**Exercise requirements:**
For the entries below, report the number of lines containing "icons", without any other content.

**Dataset content:**
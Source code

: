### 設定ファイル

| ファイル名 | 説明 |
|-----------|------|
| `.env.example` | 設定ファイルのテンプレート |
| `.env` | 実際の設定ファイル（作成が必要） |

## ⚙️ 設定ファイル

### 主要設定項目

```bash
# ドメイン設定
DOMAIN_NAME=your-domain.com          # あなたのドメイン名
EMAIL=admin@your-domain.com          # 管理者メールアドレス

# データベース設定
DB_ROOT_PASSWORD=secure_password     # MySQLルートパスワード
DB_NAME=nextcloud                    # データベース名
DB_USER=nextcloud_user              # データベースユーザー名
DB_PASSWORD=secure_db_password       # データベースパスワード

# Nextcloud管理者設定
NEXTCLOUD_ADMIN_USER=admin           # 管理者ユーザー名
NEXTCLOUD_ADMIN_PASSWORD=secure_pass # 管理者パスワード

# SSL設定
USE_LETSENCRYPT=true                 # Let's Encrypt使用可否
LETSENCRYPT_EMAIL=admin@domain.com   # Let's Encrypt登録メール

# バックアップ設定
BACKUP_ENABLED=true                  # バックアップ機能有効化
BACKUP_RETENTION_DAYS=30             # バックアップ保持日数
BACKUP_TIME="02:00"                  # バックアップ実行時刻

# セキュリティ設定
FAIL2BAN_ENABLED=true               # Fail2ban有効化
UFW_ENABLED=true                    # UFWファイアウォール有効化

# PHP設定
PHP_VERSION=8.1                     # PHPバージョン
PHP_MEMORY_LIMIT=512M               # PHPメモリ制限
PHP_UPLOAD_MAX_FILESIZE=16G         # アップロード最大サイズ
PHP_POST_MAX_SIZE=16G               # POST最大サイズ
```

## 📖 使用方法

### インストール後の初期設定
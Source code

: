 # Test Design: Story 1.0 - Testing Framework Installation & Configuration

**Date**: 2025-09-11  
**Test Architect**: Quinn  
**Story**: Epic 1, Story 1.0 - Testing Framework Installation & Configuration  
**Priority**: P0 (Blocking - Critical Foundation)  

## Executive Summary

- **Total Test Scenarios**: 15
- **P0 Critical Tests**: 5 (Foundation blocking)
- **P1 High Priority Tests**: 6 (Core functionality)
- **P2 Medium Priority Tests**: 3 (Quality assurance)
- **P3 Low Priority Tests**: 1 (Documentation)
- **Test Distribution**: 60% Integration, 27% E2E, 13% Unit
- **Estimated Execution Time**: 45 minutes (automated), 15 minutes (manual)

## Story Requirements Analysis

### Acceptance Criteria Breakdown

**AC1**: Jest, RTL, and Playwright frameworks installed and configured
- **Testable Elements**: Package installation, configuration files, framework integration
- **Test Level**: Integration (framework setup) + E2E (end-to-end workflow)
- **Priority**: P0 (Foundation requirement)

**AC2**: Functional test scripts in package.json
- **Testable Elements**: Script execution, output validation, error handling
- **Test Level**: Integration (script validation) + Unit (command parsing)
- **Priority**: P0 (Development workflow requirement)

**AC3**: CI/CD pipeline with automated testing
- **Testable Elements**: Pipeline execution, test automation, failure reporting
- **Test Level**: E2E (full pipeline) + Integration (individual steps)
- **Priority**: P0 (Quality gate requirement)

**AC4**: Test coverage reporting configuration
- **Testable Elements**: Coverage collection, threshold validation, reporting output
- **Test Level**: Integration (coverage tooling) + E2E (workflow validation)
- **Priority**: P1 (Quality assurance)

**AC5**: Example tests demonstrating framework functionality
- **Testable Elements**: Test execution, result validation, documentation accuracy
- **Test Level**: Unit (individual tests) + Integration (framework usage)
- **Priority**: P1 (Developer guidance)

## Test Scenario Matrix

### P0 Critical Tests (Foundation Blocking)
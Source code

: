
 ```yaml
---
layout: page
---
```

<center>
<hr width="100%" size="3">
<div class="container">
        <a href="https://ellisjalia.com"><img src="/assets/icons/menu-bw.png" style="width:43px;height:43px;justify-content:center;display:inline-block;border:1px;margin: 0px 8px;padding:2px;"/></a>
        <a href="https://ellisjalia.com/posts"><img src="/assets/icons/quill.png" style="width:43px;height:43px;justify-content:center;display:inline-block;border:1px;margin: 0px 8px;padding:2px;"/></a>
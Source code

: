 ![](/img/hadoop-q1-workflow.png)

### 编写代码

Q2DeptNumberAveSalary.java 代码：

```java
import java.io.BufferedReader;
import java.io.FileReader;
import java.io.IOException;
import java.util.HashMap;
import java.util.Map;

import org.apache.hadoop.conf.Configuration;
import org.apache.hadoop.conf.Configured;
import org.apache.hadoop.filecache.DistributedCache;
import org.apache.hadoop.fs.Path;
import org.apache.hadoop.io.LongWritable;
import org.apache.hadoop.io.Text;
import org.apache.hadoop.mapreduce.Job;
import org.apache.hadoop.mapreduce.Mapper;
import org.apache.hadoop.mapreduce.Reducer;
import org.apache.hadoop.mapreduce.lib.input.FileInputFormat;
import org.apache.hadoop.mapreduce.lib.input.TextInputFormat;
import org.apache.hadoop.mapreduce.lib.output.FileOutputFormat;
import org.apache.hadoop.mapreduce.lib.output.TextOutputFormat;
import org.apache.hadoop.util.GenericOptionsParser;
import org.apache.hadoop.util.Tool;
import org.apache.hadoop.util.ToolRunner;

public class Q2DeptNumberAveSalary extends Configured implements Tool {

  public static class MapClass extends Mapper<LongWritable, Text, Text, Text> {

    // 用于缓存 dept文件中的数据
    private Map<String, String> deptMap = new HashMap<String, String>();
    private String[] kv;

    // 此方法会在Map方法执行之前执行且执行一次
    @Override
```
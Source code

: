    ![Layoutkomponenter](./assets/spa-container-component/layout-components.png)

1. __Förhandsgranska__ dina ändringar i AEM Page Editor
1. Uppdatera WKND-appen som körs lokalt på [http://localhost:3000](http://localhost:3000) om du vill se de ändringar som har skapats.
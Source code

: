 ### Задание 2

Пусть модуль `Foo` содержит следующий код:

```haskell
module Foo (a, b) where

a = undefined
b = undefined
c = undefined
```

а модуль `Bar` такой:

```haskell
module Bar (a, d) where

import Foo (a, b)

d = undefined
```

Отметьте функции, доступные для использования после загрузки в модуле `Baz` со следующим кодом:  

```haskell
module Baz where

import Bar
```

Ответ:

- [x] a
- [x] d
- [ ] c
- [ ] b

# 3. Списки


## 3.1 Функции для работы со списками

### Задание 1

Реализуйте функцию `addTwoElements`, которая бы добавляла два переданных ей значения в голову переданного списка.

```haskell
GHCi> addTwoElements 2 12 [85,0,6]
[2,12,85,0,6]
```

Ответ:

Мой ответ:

**Completed exercise:**
2